Plano de Babel IV

Couple (Pareja) 1943

El nombre de pila no es un significante de selección natural. No hay significante natural. Nombre cedido por otros, no propio, es el tatuaje onomástico de un protocolo civil. No es aún, propiamente, una marca de la tarea de civilización, la cual solo llegará con la formación del sujeto. Se trata de eso: un tatuaje protocolario que no se escribe inmediatamente en la carne pero que, sobre ella, no dejará de tener sus efectos.

No es tampoco un protocolo religioso a la manera de circuncisión, pero también por él el trauma cultural, como una barbarie comúnmente aceptada, es delegada en un nuevo agente reproductor que es el aún-no-hablante reducido a la condición de aún-no-trabajador. La división de género inscrita en el nombre de pila, que es nombre de niño o de niña, pero no ambas cosas a la vez, queda así igualmente vinculada desde el inicio – como una maldición – a la división del trabajo.

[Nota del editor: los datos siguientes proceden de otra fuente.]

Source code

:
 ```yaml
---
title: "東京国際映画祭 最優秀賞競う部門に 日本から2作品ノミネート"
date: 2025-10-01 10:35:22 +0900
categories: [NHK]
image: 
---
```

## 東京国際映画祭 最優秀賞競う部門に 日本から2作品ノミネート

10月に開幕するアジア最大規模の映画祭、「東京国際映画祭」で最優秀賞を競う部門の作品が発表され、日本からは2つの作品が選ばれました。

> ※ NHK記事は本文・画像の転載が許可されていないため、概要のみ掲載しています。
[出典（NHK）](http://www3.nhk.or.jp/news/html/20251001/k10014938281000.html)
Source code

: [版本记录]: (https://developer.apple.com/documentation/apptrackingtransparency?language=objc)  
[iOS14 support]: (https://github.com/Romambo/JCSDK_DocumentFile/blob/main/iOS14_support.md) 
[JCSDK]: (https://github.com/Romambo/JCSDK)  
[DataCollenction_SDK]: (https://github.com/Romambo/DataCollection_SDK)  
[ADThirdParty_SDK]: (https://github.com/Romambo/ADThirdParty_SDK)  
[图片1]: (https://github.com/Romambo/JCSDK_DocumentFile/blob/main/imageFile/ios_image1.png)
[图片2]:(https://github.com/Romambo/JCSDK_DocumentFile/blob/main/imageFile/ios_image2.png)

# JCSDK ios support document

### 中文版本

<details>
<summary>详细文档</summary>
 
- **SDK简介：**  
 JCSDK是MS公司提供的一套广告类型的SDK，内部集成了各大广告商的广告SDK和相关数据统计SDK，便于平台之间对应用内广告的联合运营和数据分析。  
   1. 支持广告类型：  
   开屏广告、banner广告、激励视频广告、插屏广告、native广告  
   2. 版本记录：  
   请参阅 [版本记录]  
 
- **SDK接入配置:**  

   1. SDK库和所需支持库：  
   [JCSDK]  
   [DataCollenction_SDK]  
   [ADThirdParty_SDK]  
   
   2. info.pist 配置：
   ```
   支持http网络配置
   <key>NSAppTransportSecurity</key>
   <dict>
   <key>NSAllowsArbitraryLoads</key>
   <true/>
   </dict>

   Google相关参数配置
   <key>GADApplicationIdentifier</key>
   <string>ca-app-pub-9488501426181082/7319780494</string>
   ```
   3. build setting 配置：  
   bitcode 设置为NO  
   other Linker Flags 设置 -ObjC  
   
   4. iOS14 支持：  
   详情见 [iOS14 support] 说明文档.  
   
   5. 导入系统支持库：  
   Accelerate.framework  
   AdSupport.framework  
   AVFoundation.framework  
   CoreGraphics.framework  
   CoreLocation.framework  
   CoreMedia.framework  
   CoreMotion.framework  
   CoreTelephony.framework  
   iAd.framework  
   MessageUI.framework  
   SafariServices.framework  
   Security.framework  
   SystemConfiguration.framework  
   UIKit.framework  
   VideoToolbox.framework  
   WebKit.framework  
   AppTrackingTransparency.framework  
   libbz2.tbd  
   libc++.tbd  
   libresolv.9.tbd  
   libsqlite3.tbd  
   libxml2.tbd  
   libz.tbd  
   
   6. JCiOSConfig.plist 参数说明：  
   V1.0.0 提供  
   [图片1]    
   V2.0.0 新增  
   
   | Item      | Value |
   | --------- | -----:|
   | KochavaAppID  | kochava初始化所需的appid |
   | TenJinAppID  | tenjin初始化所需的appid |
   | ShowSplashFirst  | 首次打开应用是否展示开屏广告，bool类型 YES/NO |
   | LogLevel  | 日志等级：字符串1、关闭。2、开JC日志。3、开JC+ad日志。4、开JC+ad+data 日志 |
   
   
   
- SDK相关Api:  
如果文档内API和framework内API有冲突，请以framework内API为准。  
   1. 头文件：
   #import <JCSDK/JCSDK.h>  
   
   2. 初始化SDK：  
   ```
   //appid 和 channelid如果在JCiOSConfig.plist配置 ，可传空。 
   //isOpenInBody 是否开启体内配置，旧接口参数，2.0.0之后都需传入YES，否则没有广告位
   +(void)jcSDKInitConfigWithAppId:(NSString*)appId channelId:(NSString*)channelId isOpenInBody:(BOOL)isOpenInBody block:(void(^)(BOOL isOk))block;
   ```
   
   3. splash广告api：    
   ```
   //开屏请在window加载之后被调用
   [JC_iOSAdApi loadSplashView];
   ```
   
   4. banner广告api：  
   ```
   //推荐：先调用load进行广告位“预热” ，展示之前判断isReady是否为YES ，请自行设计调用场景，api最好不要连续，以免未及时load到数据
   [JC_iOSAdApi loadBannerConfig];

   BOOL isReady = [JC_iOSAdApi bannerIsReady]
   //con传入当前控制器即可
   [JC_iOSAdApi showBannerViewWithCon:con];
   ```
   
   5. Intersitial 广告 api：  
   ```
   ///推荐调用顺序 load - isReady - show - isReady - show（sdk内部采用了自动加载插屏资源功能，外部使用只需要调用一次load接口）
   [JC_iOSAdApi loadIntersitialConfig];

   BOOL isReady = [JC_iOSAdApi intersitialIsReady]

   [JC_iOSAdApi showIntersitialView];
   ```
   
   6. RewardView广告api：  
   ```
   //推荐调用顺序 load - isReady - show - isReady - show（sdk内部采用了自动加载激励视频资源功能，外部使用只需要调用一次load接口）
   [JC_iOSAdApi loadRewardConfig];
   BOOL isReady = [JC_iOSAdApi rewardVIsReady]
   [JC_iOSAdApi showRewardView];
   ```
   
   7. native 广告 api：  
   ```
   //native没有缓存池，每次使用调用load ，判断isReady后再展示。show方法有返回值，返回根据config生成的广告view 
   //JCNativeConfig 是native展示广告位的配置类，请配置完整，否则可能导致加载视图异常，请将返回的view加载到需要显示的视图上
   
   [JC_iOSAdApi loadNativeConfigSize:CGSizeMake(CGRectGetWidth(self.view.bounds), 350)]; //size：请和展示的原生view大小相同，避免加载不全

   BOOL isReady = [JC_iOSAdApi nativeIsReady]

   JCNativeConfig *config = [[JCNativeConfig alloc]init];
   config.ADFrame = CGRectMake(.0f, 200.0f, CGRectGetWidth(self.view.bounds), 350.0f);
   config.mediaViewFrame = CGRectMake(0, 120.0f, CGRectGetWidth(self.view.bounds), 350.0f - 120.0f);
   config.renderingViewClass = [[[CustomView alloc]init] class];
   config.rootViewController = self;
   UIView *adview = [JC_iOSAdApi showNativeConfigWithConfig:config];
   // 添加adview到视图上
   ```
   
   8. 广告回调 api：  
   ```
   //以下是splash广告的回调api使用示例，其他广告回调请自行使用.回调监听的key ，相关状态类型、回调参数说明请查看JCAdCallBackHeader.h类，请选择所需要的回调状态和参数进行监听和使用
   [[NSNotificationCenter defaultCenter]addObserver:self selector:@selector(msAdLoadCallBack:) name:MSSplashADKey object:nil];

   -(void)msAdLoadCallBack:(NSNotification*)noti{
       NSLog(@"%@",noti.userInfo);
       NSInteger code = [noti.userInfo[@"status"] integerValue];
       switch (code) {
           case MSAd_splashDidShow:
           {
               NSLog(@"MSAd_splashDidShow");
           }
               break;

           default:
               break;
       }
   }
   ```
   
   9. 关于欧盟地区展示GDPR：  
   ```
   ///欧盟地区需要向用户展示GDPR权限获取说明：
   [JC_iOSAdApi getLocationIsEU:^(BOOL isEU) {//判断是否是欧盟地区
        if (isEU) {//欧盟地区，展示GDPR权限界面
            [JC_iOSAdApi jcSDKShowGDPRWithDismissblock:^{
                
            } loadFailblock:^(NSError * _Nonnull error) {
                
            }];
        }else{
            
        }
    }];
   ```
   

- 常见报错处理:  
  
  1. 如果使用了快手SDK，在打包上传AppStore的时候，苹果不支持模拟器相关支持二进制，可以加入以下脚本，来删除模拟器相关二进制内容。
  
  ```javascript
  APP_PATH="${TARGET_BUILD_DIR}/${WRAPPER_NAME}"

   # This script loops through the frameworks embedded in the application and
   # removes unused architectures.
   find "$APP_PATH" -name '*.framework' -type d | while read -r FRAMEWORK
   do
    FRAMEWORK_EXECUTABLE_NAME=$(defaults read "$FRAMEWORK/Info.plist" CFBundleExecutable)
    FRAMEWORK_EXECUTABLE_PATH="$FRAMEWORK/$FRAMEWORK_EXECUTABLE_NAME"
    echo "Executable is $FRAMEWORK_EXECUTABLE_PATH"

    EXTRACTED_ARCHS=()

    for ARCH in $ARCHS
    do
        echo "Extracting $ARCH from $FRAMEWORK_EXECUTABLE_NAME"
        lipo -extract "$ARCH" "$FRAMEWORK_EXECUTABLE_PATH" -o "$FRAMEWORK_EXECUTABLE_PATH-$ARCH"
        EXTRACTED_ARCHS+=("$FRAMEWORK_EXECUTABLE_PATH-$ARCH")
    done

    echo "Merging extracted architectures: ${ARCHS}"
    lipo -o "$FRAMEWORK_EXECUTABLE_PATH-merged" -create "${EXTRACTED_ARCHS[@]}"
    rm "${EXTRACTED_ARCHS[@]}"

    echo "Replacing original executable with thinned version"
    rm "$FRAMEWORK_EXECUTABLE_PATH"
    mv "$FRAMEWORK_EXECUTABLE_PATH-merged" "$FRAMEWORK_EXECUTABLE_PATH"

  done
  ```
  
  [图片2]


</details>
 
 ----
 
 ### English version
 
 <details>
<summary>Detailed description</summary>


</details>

Así pues, el debate sobre el acceso de las y los transexuales al mercado laboral, a semejanza del debate sobre el matrimonio gay y lesbiano, no hace sino poner en el escaparate de la opinión pública unas diferencias que quizás se pueden generalizar en cuanto a unas demandas comunes que pronto se vuelven fórmulas identitarias pero que, en realidad, son mucho más discretas (en el sentido en que se habla de unidades discretas al referirse la lingüística a los fonemas en una cadena de sonido). Esto significa que se reúne a sujetos, bajo el pretexto legítimo de sus demandas comunes, con los más diversos fines, ya sean denunciar situaciones injustas o vender más periódicos.

Todo eso está bien, pero también es un mal: confunde los ámbitos de la identificación del deseo con el principio yoico que comanda la asociación humana, donde se comulgan intereses no siempre tan semejantes. Basta con observar, por ejemplo, cuán más fácil es reunirse en torno a un rechazo que a una demanda propositiva; o cuántos intereses yoicos pueden llegar a interferir con las mejores intenciones de una asamblea y sus tomas de decisión “horizontales”.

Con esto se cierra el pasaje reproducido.